(Exercise directions): Find the lines below holding the word "starter" and copy each of them.

(Saved data entries)
"""

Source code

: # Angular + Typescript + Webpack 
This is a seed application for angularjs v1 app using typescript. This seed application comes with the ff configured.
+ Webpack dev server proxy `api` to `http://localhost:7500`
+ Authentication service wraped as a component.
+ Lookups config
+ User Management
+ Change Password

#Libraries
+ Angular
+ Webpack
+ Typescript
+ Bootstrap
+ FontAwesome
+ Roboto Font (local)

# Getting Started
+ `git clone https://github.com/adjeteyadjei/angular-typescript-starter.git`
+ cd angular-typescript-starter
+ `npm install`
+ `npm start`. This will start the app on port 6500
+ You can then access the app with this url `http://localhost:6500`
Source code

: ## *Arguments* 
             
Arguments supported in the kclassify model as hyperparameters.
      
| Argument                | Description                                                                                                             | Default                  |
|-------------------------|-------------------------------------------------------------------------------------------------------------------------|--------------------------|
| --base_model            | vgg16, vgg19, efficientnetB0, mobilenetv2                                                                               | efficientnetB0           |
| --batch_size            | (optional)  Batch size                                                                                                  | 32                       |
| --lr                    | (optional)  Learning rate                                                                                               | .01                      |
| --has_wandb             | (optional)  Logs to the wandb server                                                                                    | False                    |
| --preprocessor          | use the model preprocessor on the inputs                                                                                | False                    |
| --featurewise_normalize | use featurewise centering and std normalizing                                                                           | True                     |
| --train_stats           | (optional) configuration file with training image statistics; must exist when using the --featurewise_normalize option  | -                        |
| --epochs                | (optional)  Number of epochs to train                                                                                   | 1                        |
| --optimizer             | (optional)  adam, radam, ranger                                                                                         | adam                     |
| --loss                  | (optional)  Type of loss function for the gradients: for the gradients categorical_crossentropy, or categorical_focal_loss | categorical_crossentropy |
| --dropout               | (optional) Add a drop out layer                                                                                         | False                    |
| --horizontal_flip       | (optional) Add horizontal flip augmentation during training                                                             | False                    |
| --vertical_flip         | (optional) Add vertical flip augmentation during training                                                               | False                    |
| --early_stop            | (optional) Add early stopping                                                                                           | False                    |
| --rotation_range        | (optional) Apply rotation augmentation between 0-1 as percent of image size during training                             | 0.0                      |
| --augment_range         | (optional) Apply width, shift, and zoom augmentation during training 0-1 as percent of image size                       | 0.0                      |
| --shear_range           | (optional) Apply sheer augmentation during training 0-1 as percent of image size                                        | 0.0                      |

"""

(The answer):
+ `git clone https://github.com/adjeteyadjei/angular-typescript-starter.git`
+ cd angular-typescript-starter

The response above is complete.